Piedmont Press Ass'n v. Record Pub. Co.

Decision Date26 March 1930
Docket Number12869.
PartiesPIEDMONT PRESS ASS'N v. RECORD PUB. CO. et al.
CourtSouth Carolina Supreme Court

Suit by the Piedmont Press Association against the Record Publishing Company and others, in the original jurisdiction of the Supreme Court, for an injunction.

Temporary injunction vacated, and decision postponed pending determination of an appeal in the United States Circuit Court of Appeals.

C. T Graydon, of Columbia, and H. K. Osborne, of Spartanburg, for plaintiff.

Nicholls Wyche & Byrnes, of Spartanburg, Benj. F. Pierce, of Augusta Ga., and D. W. Robinson, of Columbia, for defendants.

COTHRAN J.

This is an action solely for injunction in the original jurisdiction of this court, commenced February 17, 1930.

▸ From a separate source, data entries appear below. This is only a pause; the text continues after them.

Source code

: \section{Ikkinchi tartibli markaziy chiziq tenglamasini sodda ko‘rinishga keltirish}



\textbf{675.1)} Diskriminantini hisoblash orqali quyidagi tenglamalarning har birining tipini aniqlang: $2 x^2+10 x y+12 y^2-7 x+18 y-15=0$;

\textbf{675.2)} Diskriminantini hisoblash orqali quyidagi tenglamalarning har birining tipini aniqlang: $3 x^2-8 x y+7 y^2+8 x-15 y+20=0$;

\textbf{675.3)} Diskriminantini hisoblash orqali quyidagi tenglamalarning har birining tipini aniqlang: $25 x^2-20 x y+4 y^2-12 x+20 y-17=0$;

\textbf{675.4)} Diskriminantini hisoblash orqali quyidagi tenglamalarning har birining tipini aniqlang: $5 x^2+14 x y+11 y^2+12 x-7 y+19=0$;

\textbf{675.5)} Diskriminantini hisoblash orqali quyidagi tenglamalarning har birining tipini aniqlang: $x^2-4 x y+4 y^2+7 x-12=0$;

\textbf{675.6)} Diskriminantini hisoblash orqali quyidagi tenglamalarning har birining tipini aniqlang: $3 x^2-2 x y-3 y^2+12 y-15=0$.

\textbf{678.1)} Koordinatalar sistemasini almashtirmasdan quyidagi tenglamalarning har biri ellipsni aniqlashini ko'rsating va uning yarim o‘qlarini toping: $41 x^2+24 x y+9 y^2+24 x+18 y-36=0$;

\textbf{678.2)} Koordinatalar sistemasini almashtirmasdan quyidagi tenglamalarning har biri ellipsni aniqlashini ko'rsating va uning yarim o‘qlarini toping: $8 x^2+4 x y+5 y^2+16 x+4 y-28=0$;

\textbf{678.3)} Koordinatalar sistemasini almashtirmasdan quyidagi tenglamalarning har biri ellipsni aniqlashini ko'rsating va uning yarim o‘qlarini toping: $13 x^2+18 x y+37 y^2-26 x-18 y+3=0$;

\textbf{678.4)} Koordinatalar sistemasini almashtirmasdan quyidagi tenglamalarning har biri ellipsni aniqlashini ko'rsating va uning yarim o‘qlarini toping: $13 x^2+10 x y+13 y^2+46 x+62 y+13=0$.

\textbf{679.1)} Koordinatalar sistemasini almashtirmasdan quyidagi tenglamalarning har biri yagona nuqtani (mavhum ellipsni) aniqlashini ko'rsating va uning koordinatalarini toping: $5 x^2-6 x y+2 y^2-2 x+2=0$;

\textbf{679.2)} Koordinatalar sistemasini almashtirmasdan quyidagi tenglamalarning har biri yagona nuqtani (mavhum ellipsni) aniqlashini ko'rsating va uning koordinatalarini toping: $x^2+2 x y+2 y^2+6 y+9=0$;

At the time of the commencement of the action, the plaintiff obtained from three of the justices of this court an order requiring the defendants to show cause before this court at 10 a. m., or as soon thereafter as counsel can be heard, on Monday, the 10th day of March, 1930, why the prayer of the plaintiff should not be granted and why the said defendants, their agents and servants and all persons acting under or on their behalf, should not, pending this action, be restrained and enjoined from trespassing or entering upon the premises occupied by the plaintiff at the Record Publishing building in Columbia, S. C.; from interfering or intermeddling with said plant and the publication of the Columbia Record and Sunday Record; from intermeddling with any other properties covered by the lease referred to in the complaint; from interfering with any of the officers, agents, or employees thereof; from intermeddling or interfering with any other business of the plaintiff; and from attempting to interfere with or dissuade any of the debtors of the said company from promptly paying to the said company any amounts due by them to the said company incident to the operation of the business of the plaintiff. The order also contained a temporary restraining provision, in the meantime.

At the appointed time the matter came on for hearing.

The defendants submitted a motion to dismiss the complaint upon various grounds stated, and at the same time, reserving the right without prejudice to insist thereupon, submitted their joint answer to the complaint, supported by sundry affidavits and exhibits.

The apparent controversy, as will appear, is between the plaintiff, Piedmont Press Association, claimed to be a corporation of South Carolina and a lessee of the defendant Record Publishing Company, and the last-named company, likewise a South Carolina corporation, in reference to the possession of the property of the Record Publishing Company and the operation of the newspaper business heretofore conducted by it. The plaintiff claims to be in possession under a valid lease, and that the defendants are interfering and threatening to further interfere with its possession and operation. The defendants deny the validity of the alleged lease and insist that they are entitled to such possession and operation under the circumstances which will be hereinafter detailed .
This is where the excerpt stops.